衝撃的だと思ったエピソードを具体的に教えてください。

 親が子供を洗濯機に入れるという行為がありましたが、子供をそんな危険な目にあわせる親がいることが信じられないです。でもこれだけ日本が行き詰まっているんだ、そういう所まで来ているという感じを受けました。誰かに「助けて」と言える余裕がないという今の日本は、こんなに息苦しいのだと思いました。

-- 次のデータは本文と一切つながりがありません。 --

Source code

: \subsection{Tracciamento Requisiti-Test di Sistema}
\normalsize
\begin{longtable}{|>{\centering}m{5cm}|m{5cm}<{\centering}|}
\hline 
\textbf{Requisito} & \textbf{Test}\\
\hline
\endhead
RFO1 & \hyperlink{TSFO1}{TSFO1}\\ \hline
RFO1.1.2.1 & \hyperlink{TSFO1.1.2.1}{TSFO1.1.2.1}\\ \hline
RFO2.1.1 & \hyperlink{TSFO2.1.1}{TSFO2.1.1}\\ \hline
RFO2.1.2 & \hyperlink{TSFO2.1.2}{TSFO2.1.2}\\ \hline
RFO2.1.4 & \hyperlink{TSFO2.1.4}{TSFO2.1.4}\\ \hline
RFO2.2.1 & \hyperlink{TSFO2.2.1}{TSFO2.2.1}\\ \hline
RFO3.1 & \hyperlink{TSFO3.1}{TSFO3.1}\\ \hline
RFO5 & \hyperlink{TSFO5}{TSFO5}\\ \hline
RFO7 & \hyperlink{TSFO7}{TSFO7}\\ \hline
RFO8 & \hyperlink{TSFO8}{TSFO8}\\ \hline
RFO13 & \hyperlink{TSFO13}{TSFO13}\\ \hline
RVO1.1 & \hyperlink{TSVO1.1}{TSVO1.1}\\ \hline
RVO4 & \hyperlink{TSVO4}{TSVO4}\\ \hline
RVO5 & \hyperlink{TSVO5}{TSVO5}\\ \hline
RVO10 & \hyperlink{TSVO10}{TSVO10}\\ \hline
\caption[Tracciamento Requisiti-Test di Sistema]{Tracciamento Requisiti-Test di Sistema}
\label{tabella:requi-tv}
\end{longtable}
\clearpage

九十九恭子役について、演じてあらためて感じたことはありますか?

 台本を読んでいると、恭子は「許せない」というフレーズをたくさん言っていて、登場するときはいつも怒っていますし、人間の許せないという感情の部分を担当している役なんだと思ったんです。でも、許せないという感情はもちろん私にもありますが、そんなに根深く熱く思い続けることはできないと思うんです。なので、それだけ長くエネルギーを注げる恭子は逆に愛情深いのだなと感じました。母親に対して、認められたかったし、愛されたかった気持ちの部分がずっともやもやしている恭子ですが、私が恭子の立場なら、もっと疎遠になる可能性もありえるほどのわだかまりがあったと思うんです。一生逢わないという選択もあった中、彼女は家に来て母親と会話をするんです。このことから愛情深く、そしてタフで粘り強い人だという印象です。

真矢さんと共演しての印象をお願いします。

 真矢さんはいつでも自分の心の扉を開けていられる懐の深い方だと思います。人間だからいろんなコンディションがあると思いますが、それを感じさせない、いつでもニュートラルで、オープンでいられるというのはすごいと思っています。私が言うのもおこがましいですが、さくらさんにピッタリな方だと思います。

真矢さん演じるさくらと恭子の親子関係が今後どうなっていくのか楽しみです。

 たった2人の家族だから反発して嫌だなと思っている一面もありますが、母親に絶大なる信頼と絆もあると思います。女性同士ですし、その絆は深くて太いと私は信じて演じているんです。母娘の関係性が今後どうなっていくかというのが私も本当に楽しみで、その時々で感じるものを大切にしながら、ひとつひとつのシーンを成立していこうと思います。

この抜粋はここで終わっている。